[Document images with source code]
────────

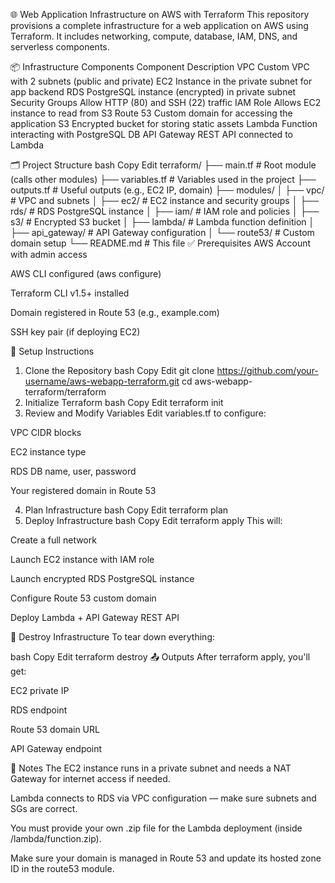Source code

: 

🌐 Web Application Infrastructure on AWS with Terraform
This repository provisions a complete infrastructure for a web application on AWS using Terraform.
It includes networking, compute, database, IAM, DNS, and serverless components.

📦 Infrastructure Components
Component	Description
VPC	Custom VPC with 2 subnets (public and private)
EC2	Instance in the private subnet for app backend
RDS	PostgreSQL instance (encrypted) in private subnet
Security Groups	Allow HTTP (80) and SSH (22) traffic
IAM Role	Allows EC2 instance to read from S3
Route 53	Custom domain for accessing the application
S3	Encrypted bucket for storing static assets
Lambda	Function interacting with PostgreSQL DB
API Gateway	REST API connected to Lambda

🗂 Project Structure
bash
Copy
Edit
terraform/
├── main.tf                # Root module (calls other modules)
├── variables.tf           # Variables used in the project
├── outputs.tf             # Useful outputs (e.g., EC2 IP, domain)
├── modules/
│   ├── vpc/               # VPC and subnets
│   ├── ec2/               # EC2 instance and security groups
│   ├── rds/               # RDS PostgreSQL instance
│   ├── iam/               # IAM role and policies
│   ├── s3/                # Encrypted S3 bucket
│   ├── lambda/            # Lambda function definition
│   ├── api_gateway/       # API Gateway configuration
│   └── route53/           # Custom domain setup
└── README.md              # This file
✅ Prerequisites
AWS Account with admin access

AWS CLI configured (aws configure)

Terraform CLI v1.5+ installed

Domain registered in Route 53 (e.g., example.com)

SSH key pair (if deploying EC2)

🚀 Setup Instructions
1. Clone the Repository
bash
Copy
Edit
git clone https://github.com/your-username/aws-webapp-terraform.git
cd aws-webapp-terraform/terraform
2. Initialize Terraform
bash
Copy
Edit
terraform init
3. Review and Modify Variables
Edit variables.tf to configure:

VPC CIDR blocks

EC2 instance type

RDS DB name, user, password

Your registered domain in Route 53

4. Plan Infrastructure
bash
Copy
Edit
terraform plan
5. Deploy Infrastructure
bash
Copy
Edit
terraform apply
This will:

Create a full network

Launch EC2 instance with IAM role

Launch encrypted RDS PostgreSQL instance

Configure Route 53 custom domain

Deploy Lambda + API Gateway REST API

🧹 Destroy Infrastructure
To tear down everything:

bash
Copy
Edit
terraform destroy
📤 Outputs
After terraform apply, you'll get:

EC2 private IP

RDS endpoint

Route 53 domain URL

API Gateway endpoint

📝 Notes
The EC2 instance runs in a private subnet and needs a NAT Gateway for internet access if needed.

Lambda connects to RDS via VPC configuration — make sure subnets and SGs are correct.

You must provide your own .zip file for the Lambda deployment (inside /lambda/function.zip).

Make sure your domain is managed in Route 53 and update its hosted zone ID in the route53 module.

────────

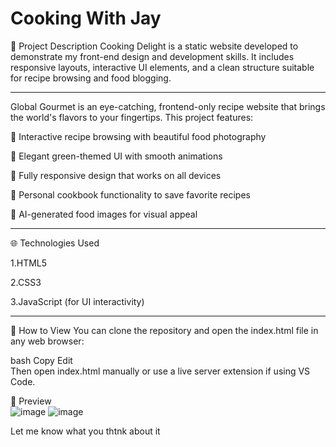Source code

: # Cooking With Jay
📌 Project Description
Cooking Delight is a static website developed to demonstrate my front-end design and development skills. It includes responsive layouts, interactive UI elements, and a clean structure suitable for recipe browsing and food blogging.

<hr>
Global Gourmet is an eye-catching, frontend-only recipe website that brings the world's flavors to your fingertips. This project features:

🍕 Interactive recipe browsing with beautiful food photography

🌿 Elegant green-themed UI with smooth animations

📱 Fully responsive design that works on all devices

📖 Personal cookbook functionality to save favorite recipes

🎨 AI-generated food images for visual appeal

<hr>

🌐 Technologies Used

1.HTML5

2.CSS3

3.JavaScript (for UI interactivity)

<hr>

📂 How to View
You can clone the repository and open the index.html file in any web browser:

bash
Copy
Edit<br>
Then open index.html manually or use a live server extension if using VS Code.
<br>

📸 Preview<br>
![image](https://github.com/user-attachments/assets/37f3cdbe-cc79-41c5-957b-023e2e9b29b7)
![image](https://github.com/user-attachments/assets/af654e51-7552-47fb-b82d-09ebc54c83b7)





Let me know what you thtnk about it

────────

- YOUR GOAL
Set down exactly the lines of the data above, beginning with the line that has "terraform plan" and ending with the line that has "Lambda connects to", and no others.

- EXERCISE ANSWER
terraform plan
5. Deploy Infrastructure
bash
Copy
Edit
terraform apply
This will:

Create a full network

Launch EC2 instance with IAM role

Launch encrypted RDS PostgreSQL instance

Configure Route 53 custom domain

Deploy Lambda + API Gateway REST API

🧹 Destroy Infrastructure
To tear down everything:

bash
Copy
Edit
terraform destroy
📤 Outputs
After terraform apply, you'll get:

EC2 private IP

RDS endpoint

Route 53 domain URL

API Gateway endpoint

📝 Notes
The EC2 instance runs in a private subnet and needs a NAT Gateway for internet access if needed.

Lambda connects to RDS via VPC configuration — make sure subnets and SGs are correct.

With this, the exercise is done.